WORK TO BE COMPLETED
Leave the images out, and otherwise write out each entry exactly.

PROVIDED DATA
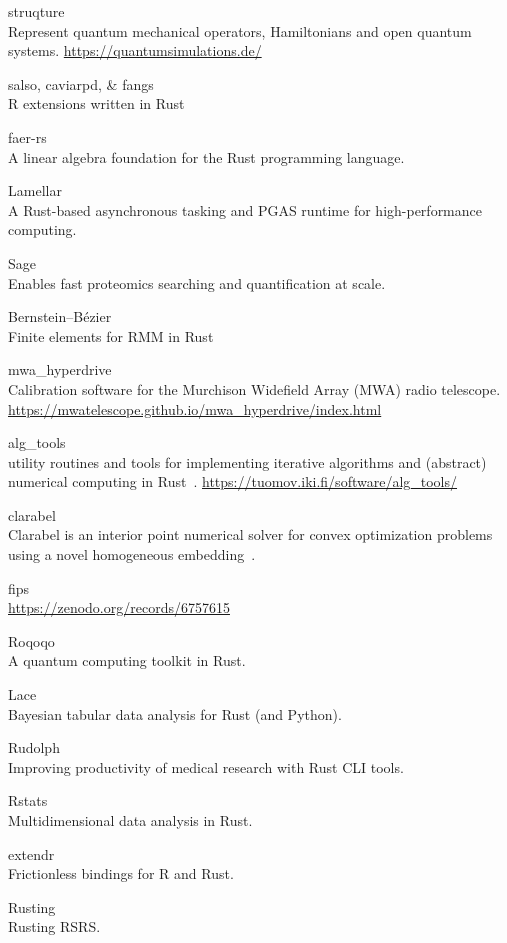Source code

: \documentclass{article}
\begin{document}
struqture\\
Represent quantum mechanical operators, Hamiltonians and open quantum systems.
\url{https://quantumsimulations.de/}

salso, caviarpd, \& fangs\\
R extensions written in Rust

faer-rs\\
A linear algebra foundation for the Rust programming language.

Lamellar\\
A Rust-based asynchronous tasking and PGAS runtime for high-performance computing.

Sage\\
Enables fast proteomics searching and quantification at scale.

Bernstein–Bézier\\
Finite elements for RMM in Rust~\cite{Sky2024}

mwa\_hyperdrive\\
Calibration software for the Murchison Widefield Array (MWA) radio telescope.
\url{https://mwatelescope.github.io/mwa_hyperdrive/index.html}

alg\_tools\\
utility routines and tools for implementing iterative algorithms and (abstract)
numerical computing in Rust~\cite{Valkonen2023}. \url{https://tuomov.iki.fi/software/alg_tools/}

clarabel\\
Clarabel is an interior point numerical solver for convex optimization problems using a
novel homogeneous embedding~\cite{Clarabel_2024}.

fips\\
\cite{jeggle2023genericframeworkdataracefreemanyparticle}
\url{https://zenodo.org/records/6757615}

Roqoqo\\
A quantum computing toolkit in Rust.

Lace\\
Bayesian tabular data analysis for Rust (and Python).

Rudolph\\
Improving productivity of medical research with Rust CLI tools.

Rstats\\
Multidimensional data analysis in Rust.

extendr\\
Frictionless bindings for R and Rust.

Rusting\\
Rusting RSRS.
\end{document}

OUTPUT OF THE TASK
Source code

: \documentclass{article}
\begin{document}
struqture\\
Represent quantum mechanical operators, Hamiltonians and open quantum systems.
\url{https://quantumsimulations.de/}

salso, caviarpd, \& fangs\\
R extensions written in Rust

faer-rs\\
A linear algebra foundation for the Rust programming language.

Lamellar\\
A Rust-based asynchronous tasking and PGAS runtime for high-performance computing.

Sage\\
Enables fast proteomics searching and quantification at scale.

Bernstein–Bézier\\
Finite elements for RMM in Rust~\cite{Sky2024}

mwa\_hyperdrive\\
Calibration software for the Murchison Widefield Array (MWA) radio telescope.
\url{https://mwatelescope.github.io/mwa_hyperdrive/index.html}

alg\_tools\\
utility routines and tools for implementing iterative algorithms and (abstract)
numerical computing in Rust~\cite{Valkonen2023}. \url{https://tuomov.iki.fi/software/alg_tools/}

clarabel\\
Clarabel is an interior point numerical solver for convex optimization problems using a
novel homogeneous embedding~\cite{Clarabel_2024}.

fips\\
\cite{jeggle2023genericframeworkdataracefreemanyparticle}
\url{https://zenodo.org/records/6757615}

Roqoqo\\
A quantum computing toolkit in Rust.

Lace\\
Bayesian tabular data analysis for Rust (and Python).

Rudolph\\
Improving productivity of medical research with Rust CLI tools.

Rstats\\
Multidimensional data analysis in Rust.

extendr\\
Frictionless bindings for R and Rust.

Rusting\\
Rusting RSRS.
\end{document}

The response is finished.